In Geneva, the WTO won a battle, but not the war

On Wednesday, at the time of the WTO’s mid-term review, Guy Parmelin wanted to see “a half-full glass.” The Federal Councilor was far-sighted as the event did not turn into a first-class burial of free trade and multilateralism. The honor is safe: Thursday night through Friday she gave birth to an agreement deemed “unprecedented” by the organization led for the past fifteen months by Nigerian Ngozi Okonjo-Iweala.

Is he really? Let us borrow from our Minister of Economy the image so dear to his heart as a winegrower to comment on the fruit of six days of negotiations that are as breathtaking as they are exhausting. The concessions obtained can indeed fill the bucket at highly variable levels, depending on the points of view. The Swiss pharmaceutical industry was quick to step out of the woods to shout all the harm it thinks of the very late patent waiver obtained to deal with the covid pandemic. Knowing that she enjoys an interesting six-month respite from intellectual property related to diagnoses and treatments, right where she is most concerned.

Also read: The WTO is playing overtime

While some NGOs regret that the famous consensus found at 154 Lausanne Street does not rebalance the imperfections of world trade, others rejoice in the path taken to combat overfishing. Finally, the singers of globalization will note that no real progress has been made in further opening up international trade.

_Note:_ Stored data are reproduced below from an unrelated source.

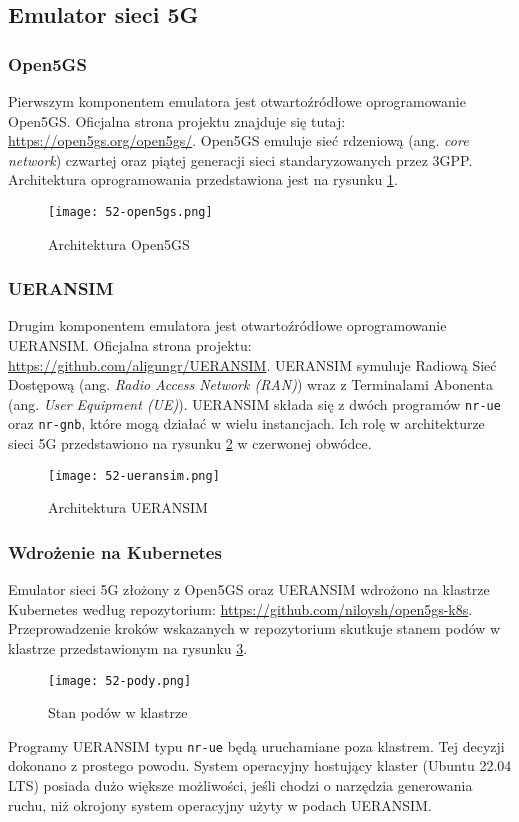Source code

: \subsection{Emulator sieci 5G}

\subsubsection{Open5GS}

Pierwszym komponentem emulatora jest otwartoźródłowe oprogramowanie Open5GS. Oficjalna strona projektu znajduje się tutaj: \url{https://open5gs.org/open5gs/}. Open5GS emuluje sieć rdzeniową (ang. \textit{core network}) czwartej oraz piątej generacji sieci standaryzowanych przez 3GPP. Architektura oprogramowania przedstawiona jest na rysunku \ref{fig:52-open5gs}.

\begin{figure}[!h]
    \centering \texttt{[image: 52-open5gs.png]}
    \caption{Architektura Open5GS}\label{fig:52-open5gs}
\end{figure}

\subsubsection{UERANSIM}

Drugim komponentem emulatora jest otwartoźródłowe oprogramowanie UERANSIM. Oficjalna strona projektu: \url{https://github.com/aligungr/UERANSIM}. UERANSIM symuluje Radiową Sieć Dostępową (ang. \textit{Radio Access Network (RAN)}) wraz z Terminalami Abonenta (ang. \textit{User Equipment (UE)}). UERANSIM składa się z dwóch programów \texttt{nr-ue} oraz \texttt{nr-gnb}, które mogą działać w wielu instancjach. Ich rolę w architekturze sieci 5G przedstawiono na rysunku \ref{fig:52-ueransim} w czerwonej obwódce.

\begin{figure}[!h]
    \centering \texttt{[image: 52-ueransim.png]}
    \caption{Architektura UERANSIM}\label{fig:52-ueransim}
\end{figure}

\subsubsection{Wdrożenie na Kubernetes}

Emulator sieci 5G złożony z Open5GS oraz UERANSIM wdrożono na klastrze Kubernetes według repozytorium: \url{https://github.com/niloysh/open5gs-k8s}. Przeprowadzenie kroków wskazanych w repozytorium skutkuje stanem podów w klastrze przedstawionym na rysunku \ref{fig:52-pody}.

\begin{figure}[!h]
    \centering \texttt{[image: 52-pody.png]}
    \caption{Stan podów w klastrze}\label{fig:52-pody}
\end{figure}

Programy UERANSIM typu \texttt{nr-ue} będą uruchamiane poza klastrem. Tej decyzji dokonano z prostego powodu. System operacyjny hostujący klaster (Ubuntu 22.04 LTS) posiada dużo większe możliwości, jeśli chodzi o narzędzia generowania ruchu, niż okrojony system operacyjny użyty w podach UERANSIM.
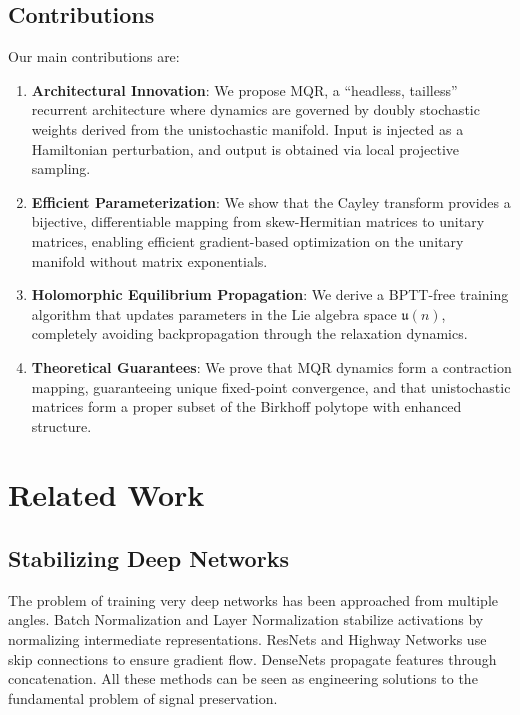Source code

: \documentclass[11pt,a4paper]{article}
\begin{document}
\subsection{Contributions}

Our main contributions are:
\begin{enumerate}[leftmargin=*]
    \item \textbf{Architectural Innovation}: We propose MQR, a ``headless, tailless'' recurrent architecture where dynamics are governed by doubly stochastic weights derived from the unistochastic manifold. Input is injected as a Hamiltonian perturbation, and output is obtained via local projective sampling.
    
    \item \textbf{Efficient Parameterization}: We show that the Cayley transform provides a bijective, differentiable mapping from skew-Hermitian matrices to unitary matrices, enabling efficient gradient-based optimization on the unitary manifold without matrix exponentials.
    
    \item \textbf{Holomorphic Equilibrium Propagation}: We derive a BPTT-free training algorithm that updates parameters in the Lie algebra space $\mathfrak{u}(n)$, completely avoiding backpropagation through the relaxation dynamics.
    
    \item \textbf{Theoretical Guarantees}: We prove that MQR dynamics form a contraction mapping, guaranteeing unique fixed-point convergence, and that unistochastic matrices form a proper subset of the Birkhoff polytope with enhanced structure.
\end{enumerate}

\section{Related Work}
\label{sec:related}

\subsection{Stabilizing Deep Networks}

The problem of training very deep networks has been approached from multiple angles. Batch Normalization \citep{ioffe2015batch} and Layer Normalization \citep{ba2016layer} stabilize activations by normalizing intermediate representations. ResNets \citep{he2016deep} and Highway Networks \citep{srivastava2015highway} use skip connections to ensure gradient flow. DenseNets \citep{huang2017densely} propagate features through concatenation. All these methods can be seen as engineering solutions to the fundamental problem of signal preservation.
\end{document}
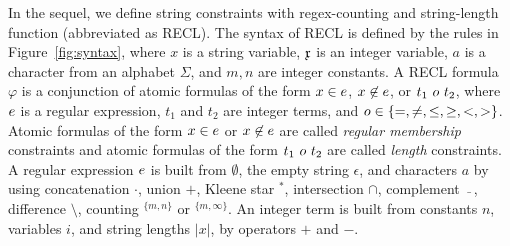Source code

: %

In the sequel, we define string constraints with regex-counting and string-length function (abbreviated as RECL). The syntax of RECL is defined by the rules in Figure~\ref{fig:syntax}, where $x$ is a string variable, $\mathfrak{x}$ is an integer variable, $a$ is a character from an alphabet $\Sigma$, and $m, n$ are integer constants. 
A RECL formula $\varphi$ is a conjunction of atomic formulas of the form $x \in e$, $x \not \in e$, or $t_1\ \op\ t_2$, where $e$ is a regular expression,  
$t_1$ and $t_2$ are integer terms, and $o \in \{=, \neq, \le, \ge, <, >\}$. Atomic formulas of the form $x \in e$ or $x \not \in e$ are called \emph{regular membership} constraints and atomic formulas of the form $t_1\ \op\ t_2$ are called \emph{length} constraints. 
%
A regular expression $e$ is built from $\emptyset$, the empty string $\epsilon$, and characters $a$ by using concatenation  $\cdot$, union $+$, Kleene star $^*$, intersection $\cap$, complement $\bar{\mbox{ }}$, difference $\setminus$, counting $^{\{m,n\}}$ or $^{\{m,\infty\}}$. An integer term is built from constants $n$, variables $i$, and string lengths $|x|$, by operators $+$ and $-$.
% 
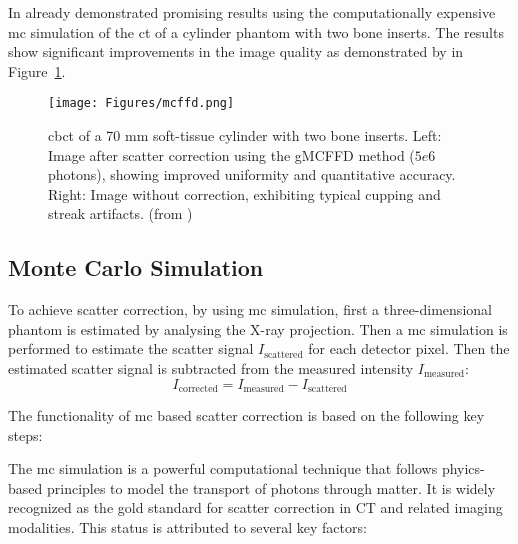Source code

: In \citeyear{mcffd2011} \citeauthor{mcffd2011} \cite{mcffd2011} already
demonstrated promising results using the computationally expensive \ac{mc}
simulation of the \ac{ct} of a cylinder phantom with two bone inserts. The
results show significant improvements in the image quality as demonstrated by
\citeauthor{mcffd2011} in Figure~\ref{fig:scatter_correction_comparison}.

\captionsetup{justification=justified,singlelinecheck=false}
\begin{figure}[H]
    \centering
    \texttt{[image: Figures/mcffd.png]}
    \caption{\ac{cbct} of a 70 mm soft-tissue cylinder with two bone inserts.
    Left: Image after scatter correction using the gMCFFD method ($5e6$
    photons), showing improved uniformity and quantitative accuracy. Right:
    Image without correction, exhibiting typical cupping and streak artifacts.
    (from \cite{mcffd2011})}
    \label{fig:scatter_correction_comparison}
\end{figure}

\subsection{Monte Carlo Simulation}

To achieve scatter correction, by using \ac{mc} simulation, first a three-dimensional phantom is estimated by analysing the X-ray projection. Then a \ac{mc} simulation is performed to estimate the scatter signal $I_\text{scattered}$ for each detector pixel. Then the estimated scatter signal is subtracted from the measured intensity $I_\text{measured}$:
\begin{equation}
    \label{eq:scatter_correction}
    I_{\text{corrected}} = I_\text{measured} - I_\text{scattered}
\end{equation}

The functionality of \ac{mc} based scatter correction is based on the following key steps:

The \ac{mc} simulation is a powerful computational technique that follows
phyics-based principles to model the transport of photons through matter. It is
widely recognized as the gold standard for scatter correction in CT and related
imaging modalities. This status is attributed to several key factors:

Quite the contrary. If the WTO, which was supposed to deliver results, saved its skin, the context has not changed. Against the backdrop of commodity shortages and rising nationalism, protectionist pressures will remain stifling: no later than this Friday, Australia decided to use coal export bans to deal with the severe energy crisis she suffers.

A stubborn director

In pain, then, it was first and foremost a stage victory that the organization achieved. A postponement until the next ministerial meeting, which is expected to take place in 18 months. In the meantime, the WTO will do its homework to reform its structure and operation. It will work mainly behind the scenes to try to move forward on issues such as tariffs on electronic transmissions whose moratorium has been extended.

Because during the week, the perseverance and perseverance of Ngozi Okonjo-Iweala, determined to get her organization back on track, did not escaped anyone. The new passionaria of international trade could not reasonably have hoped for much more than it had achieved. But this personal success will not be enough to regenerate a seriously halted trade liberalization.